Что я мог на это сказать?
— Ты не договорила, — прервал я ее. — Ты хотела рассказать о том, что у тебя произошло с Папой, — напомнил я, возвращая Альгу к прерванному рассказу. — В ту ночь после покушения. Когда Папа вообразил себя мессией и спасителем России…
— Он действительно так думает, — серьезно сказала она.
Сколько всякого разного довелось испытать девушке из за ее изумрудных глаз!
Потом Папа взял Альгу за руку и стал рассказывать про свое детство. Иногда у него увлажнялись глаза. Ничего удивительного, что и у нее наворачивались слезы.

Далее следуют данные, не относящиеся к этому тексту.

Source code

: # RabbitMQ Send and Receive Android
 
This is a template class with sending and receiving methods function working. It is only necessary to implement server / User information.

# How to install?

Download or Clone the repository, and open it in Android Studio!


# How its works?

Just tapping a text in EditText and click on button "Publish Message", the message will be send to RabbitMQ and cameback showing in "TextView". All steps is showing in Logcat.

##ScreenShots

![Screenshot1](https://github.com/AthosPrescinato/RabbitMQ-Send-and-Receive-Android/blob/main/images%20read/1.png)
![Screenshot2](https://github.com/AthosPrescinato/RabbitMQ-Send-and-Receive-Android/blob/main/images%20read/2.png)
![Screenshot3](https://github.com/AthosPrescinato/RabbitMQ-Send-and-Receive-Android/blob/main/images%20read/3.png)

Он поведал о том, что заливные луга, полные цветов, золотистый мед, необычайной вкусноты, — увы, не единственные впечатления его раннего детства. Все было не так сусально и приторно. И даже совершенно наоборот: ужасно и горько. Его папаша, ныне такой добродушный весельчак дедушка Филипп — пчеловод и пасечник — допился до того, что волшебная пасека стала гнить и истребляться, а сам папаша зверел и жестоко избивал жену, которая в конце концов заболела раком и умерла, а маленького Папу определили в интернат. Его забрала оттуда одна из сердобольных тетушек. Как бы там ни было, но Папа считал, что именно интернат закалил его, воспитал в нем лучшие качества. Вероятно, по этой причине он с самого начала поощрял идею создания Пансиона в Деревне. Словом, еще одно несчастливое детство. Где то я уже слышал нечто подобное… Что же дальше?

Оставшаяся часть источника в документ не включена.